**INSTRUCTIONS TO FOLLOW:** Give the entries again exactly, every one of them.

**SOURCE RECORDS:**
::::

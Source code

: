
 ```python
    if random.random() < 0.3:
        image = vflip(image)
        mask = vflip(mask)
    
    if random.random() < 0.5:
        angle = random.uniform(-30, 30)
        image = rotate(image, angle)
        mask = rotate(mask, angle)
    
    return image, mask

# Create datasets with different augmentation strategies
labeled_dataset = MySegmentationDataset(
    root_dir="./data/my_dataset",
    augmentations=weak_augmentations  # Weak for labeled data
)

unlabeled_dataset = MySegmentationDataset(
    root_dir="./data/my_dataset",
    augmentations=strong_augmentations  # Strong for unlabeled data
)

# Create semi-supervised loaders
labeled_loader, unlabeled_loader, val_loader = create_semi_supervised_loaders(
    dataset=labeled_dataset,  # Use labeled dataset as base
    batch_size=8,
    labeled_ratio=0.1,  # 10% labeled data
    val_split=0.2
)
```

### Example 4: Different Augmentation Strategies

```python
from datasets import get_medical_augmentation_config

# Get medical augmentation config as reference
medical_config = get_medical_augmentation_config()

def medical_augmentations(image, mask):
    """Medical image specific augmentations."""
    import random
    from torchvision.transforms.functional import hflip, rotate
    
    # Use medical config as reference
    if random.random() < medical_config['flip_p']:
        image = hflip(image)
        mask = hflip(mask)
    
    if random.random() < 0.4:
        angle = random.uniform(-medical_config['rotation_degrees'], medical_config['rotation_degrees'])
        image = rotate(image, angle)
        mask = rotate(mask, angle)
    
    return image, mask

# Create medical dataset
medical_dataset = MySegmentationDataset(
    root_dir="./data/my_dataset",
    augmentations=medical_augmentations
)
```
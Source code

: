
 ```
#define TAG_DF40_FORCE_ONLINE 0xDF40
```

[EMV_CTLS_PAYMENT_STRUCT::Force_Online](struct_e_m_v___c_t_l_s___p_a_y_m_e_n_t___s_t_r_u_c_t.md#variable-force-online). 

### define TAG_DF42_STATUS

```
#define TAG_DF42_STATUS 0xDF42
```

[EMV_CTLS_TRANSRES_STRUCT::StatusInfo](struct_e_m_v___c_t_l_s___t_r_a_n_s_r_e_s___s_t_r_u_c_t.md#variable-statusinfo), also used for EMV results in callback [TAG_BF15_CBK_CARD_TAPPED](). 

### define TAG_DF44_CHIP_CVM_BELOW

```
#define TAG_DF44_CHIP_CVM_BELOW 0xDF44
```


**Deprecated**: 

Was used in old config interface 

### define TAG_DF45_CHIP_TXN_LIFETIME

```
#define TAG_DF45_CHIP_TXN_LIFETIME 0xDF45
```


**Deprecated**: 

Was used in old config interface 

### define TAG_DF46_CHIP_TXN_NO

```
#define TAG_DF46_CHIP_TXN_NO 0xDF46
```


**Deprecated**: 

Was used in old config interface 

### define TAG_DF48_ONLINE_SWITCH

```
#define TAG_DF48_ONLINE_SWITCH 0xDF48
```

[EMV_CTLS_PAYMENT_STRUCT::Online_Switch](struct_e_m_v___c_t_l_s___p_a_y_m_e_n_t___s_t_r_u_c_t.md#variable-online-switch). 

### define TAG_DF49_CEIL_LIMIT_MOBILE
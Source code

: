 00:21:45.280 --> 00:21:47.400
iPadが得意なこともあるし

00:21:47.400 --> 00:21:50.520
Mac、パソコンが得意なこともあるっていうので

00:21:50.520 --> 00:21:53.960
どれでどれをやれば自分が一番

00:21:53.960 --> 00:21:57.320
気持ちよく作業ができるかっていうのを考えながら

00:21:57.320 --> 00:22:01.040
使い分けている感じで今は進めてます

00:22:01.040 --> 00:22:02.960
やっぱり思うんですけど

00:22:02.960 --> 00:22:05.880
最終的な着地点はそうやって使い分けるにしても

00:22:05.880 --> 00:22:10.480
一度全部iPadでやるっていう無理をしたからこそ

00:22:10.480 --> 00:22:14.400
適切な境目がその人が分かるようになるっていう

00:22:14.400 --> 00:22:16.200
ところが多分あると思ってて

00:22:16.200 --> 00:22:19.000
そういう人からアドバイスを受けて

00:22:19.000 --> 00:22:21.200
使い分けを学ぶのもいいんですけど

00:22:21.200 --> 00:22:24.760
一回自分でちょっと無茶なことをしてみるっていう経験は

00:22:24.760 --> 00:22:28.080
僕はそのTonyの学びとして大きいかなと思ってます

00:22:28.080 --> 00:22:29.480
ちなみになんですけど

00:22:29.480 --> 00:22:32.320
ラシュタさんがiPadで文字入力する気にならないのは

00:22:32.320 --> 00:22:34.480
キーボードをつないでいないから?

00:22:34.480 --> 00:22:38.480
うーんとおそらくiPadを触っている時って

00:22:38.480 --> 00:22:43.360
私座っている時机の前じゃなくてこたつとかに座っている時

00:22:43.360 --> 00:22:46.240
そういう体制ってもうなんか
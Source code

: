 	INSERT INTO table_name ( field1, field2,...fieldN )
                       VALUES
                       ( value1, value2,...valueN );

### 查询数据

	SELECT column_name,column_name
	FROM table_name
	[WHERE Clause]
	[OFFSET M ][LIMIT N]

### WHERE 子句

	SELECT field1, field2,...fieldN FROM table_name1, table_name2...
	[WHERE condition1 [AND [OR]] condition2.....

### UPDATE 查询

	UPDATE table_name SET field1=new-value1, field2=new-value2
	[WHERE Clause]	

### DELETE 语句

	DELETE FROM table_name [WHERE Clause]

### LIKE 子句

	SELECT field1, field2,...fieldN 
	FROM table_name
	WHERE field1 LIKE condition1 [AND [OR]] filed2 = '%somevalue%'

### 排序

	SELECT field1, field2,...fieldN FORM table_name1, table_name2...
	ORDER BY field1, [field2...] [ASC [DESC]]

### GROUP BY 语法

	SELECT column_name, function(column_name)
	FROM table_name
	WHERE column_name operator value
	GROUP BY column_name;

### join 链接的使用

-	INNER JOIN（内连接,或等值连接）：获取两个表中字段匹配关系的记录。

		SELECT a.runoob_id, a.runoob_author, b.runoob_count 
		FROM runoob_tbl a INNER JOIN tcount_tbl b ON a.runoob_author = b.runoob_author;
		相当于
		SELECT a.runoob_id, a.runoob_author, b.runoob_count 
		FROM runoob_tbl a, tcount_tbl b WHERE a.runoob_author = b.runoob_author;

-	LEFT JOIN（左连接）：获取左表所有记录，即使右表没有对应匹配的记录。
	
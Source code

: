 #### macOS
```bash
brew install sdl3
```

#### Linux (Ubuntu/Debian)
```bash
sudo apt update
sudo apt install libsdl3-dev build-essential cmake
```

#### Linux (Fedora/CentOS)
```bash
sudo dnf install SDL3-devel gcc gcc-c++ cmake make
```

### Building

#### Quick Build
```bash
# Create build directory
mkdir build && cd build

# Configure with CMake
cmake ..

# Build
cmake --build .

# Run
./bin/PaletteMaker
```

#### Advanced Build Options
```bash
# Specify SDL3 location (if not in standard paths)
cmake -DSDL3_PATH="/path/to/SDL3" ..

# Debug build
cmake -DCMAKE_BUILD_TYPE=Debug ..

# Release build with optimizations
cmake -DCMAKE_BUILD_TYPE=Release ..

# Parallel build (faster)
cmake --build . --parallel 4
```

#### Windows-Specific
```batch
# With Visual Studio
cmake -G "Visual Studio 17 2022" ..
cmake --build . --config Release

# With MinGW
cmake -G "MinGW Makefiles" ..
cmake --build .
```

::::

**RESPONSE:**
Source code

:
 ```python
    if random.random() < 0.3:
        image = vflip(image)
        mask = vflip(mask)
    
    if random.random() < 0.5:
        angle = random.uniform(-30, 30)
        image = rotate(image, angle)
        mask = rotate(mask, angle)
    
    return image, mask

# Create datasets with different augmentation strategies
labeled_dataset = MySegmentationDataset(
    root_dir="./data/my_dataset",
    augmentations=weak_augmentations  # Weak for labeled data
)

unlabeled_dataset = MySegmentationDataset(
    root_dir="./data/my_dataset",
    augmentations=strong_augmentations  # Strong for unlabeled data
)

# Create semi-supervised loaders
labeled_loader, unlabeled_loader, val_loader = create_semi_supervised_loaders(
    dataset=labeled_dataset,  # Use labeled dataset as base
    batch_size=8,
    labeled_ratio=0.1,  # 10% labeled data
    val_split=0.2
)
```

### Example 4: Different Augmentation Strategies

```python
from datasets import get_medical_augmentation_config

# Get medical augmentation config as reference
medical_config = get_medical_augmentation_config()

def medical_augmentations(image, mask):
    """Medical image specific augmentations."""
    import random
    from torchvision.transforms.functional import hflip, rotate
    
    # Use medical config as reference
    if random.random() < medical_config['flip_p']:
        image = hflip(image)
        mask = hflip(mask)
    
    if random.random() < 0.4:
        angle = random.uniform(-medical_config['rotation_degrees'], medical_config['rotation_degrees'])
        image = rotate(image, angle)
        mask = rotate(mask, angle)
    
    return image, mask

# Create medical dataset
medical_dataset = MySegmentationDataset(
    root_dir="./data/my_dataset",
    augmentations=medical_augmentations
)
```
Source code

:
 ```
#define TAG_DF40_FORCE_ONLINE 0xDF40
```

[EMV_CTLS_PAYMENT_STRUCT::Force_Online](struct_e_m_v___c_t_l_s___p_a_y_m_e_n_t___s_t_r_u_c_t.md#variable-force-online). 

### define TAG_DF42_STATUS

```
#define TAG_DF42_STATUS 0xDF42
```

[EMV_CTLS_TRANSRES_STRUCT::StatusInfo](struct_e_m_v___c_t_l_s___t_r_a_n_s_r_e_s___s_t_r_u_c_t.md#variable-statusinfo), also used for EMV results in callback [TAG_BF15_CBK_CARD_TAPPED](). 

### define TAG_DF44_CHIP_CVM_BELOW

```
#define TAG_DF44_CHIP_CVM_BELOW 0xDF44
```


**Deprecated**: 

Was used in old config interface 

### define TAG_DF45_CHIP_TXN_LIFETIME

```
#define TAG_DF45_CHIP_TXN_LIFETIME 0xDF45
```


**Deprecated**: 

Was used in old config interface 

### define TAG_DF46_CHIP_TXN_NO

```
#define TAG_DF46_CHIP_TXN_NO 0xDF46
```


**Deprecated**: 

Was used in old config interface 

### define TAG_DF48_ONLINE_SWITCH

```
#define TAG_DF48_ONLINE_SWITCH 0xDF48
```

[EMV_CTLS_PAYMENT_STRUCT::Online_Switch](struct_e_m_v___c_t_l_s___p_a_y_m_e_n_t___s_t_r_u_c_t.md#variable-online-switch). 

### define TAG_DF49_CEIL_LIMIT_MOBILE
Source code

: 00:21:45.280 --> 00:21:47.400
iPadが得意なこともあるし

00:21:47.400 --> 00:21:50.520
Mac、パソコンが得意なこともあるっていうので

00:21:50.520 --> 00:21:53.960
どれでどれをやれば自分が一番

00:21:53.960 --> 00:21:57.320
気持ちよく作業ができるかっていうのを考えながら

00:21:57.320 --> 00:22:01.040
使い分けている感じで今は進めてます

00:22:01.040 --> 00:22:02.960
やっぱり思うんですけど

00:22:02.960 --> 00:22:05.880
最終的な着地点はそうやって使い分けるにしても

00:22:05.880 --> 00:22:10.480
一度全部iPadでやるっていう無理をしたからこそ

00:22:10.480 --> 00:22:14.400
適切な境目がその人が分かるようになるっていう

00:22:14.400 --> 00:22:16.200
ところが多分あると思ってて

00:22:16.200 --> 00:22:19.000
そういう人からアドバイスを受けて

00:22:19.000 --> 00:22:21.200
使い分けを学ぶのもいいんですけど

00:22:21.200 --> 00:22:24.760
一回自分でちょっと無茶なことをしてみるっていう経験は

00:22:24.760 --> 00:22:28.080
僕はそのTonyの学びとして大きいかなと思ってます

00:22:28.080 --> 00:22:29.480
ちなみになんですけど

00:22:29.480 --> 00:22:32.320
ラシュタさんがiPadで文字入力する気にならないのは

00:22:32.320 --> 00:22:34.480
キーボードをつないでいないから?

00:22:34.480 --> 00:22:38.480
うーんとおそらくiPadを触っている時って

00:22:38.480 --> 00:22:43.360
私座っている時机の前じゃなくてこたつとかに座っている時

00:22:43.360 --> 00:22:46.240
そういう体制ってもうなんか
Source code

: 	INSERT INTO table_name ( field1, field2,...fieldN )
                       VALUES
                       ( value1, value2,...valueN );

### 查询数据

	SELECT column_name,column_name
	FROM table_name
	[WHERE Clause]
	[OFFSET M ][LIMIT N]

### WHERE 子句

	SELECT field1, field2,...fieldN FROM table_name1, table_name2...
	[WHERE condition1 [AND [OR]] condition2.....

### UPDATE 查询

	UPDATE table_name SET field1=new-value1, field2=new-value2
	[WHERE Clause]	

### DELETE 语句

	DELETE FROM table_name [WHERE Clause]

### LIKE 子句

	SELECT field1, field2,...fieldN 
	FROM table_name
	WHERE field1 LIKE condition1 [AND [OR]] filed2 = '%somevalue%'

### 排序

	SELECT field1, field2,...fieldN FORM table_name1, table_name2...
	ORDER BY field1, [field2...] [ASC [DESC]]

### GROUP BY 语法

	SELECT column_name, function(column_name)
	FROM table_name
	WHERE column_name operator value
	GROUP BY column_name;

### join 链接的使用

-	INNER JOIN（内连接,或等值连接）：获取两个表中字段匹配关系的记录。

		SELECT a.runoob_id, a.runoob_author, b.runoob_count 
		FROM runoob_tbl a INNER JOIN tcount_tbl b ON a.runoob_author = b.runoob_author;
		相当于
		SELECT a.runoob_id, a.runoob_author, b.runoob_count 
		FROM runoob_tbl a, tcount_tbl b WHERE a.runoob_author = b.runoob_author;

-	LEFT JOIN（左连接）：获取左表所有记录，即使右表没有对应匹配的记录。
	
Source code

: #### macOS
```bash
brew install sdl3
```

#### Linux (Ubuntu/Debian)
```bash
sudo apt update
sudo apt install libsdl3-dev build-essential cmake
```

#### Linux (Fedora/CentOS)
```bash
sudo dnf install SDL3-devel gcc gcc-c++ cmake make
```

### Building

#### Quick Build
```bash
# Create build directory
mkdir build && cd build

# Configure with CMake
cmake ..

# Build
cmake --build .

# Run
./bin/PaletteMaker
```

#### Advanced Build Options
```bash
# Specify SDL3 location (if not in standard paths)
cmake -DSDL3_PATH="/path/to/SDL3" ..

# Debug build
cmake -DCMAKE_BUILD_TYPE=Debug ..

# Release build with optimizations
cmake -DCMAKE_BUILD_TYPE=Release ..

# Parallel build (faster)
cmake --build . --parallel 4
```

#### Windows-Specific
```batch
# With Visual Studio
cmake -G "Visual Studio 17 2022" ..
cmake --build . --config Release

# With MinGW
cmake -G "MinGW Makefiles" ..
cmake --build .
```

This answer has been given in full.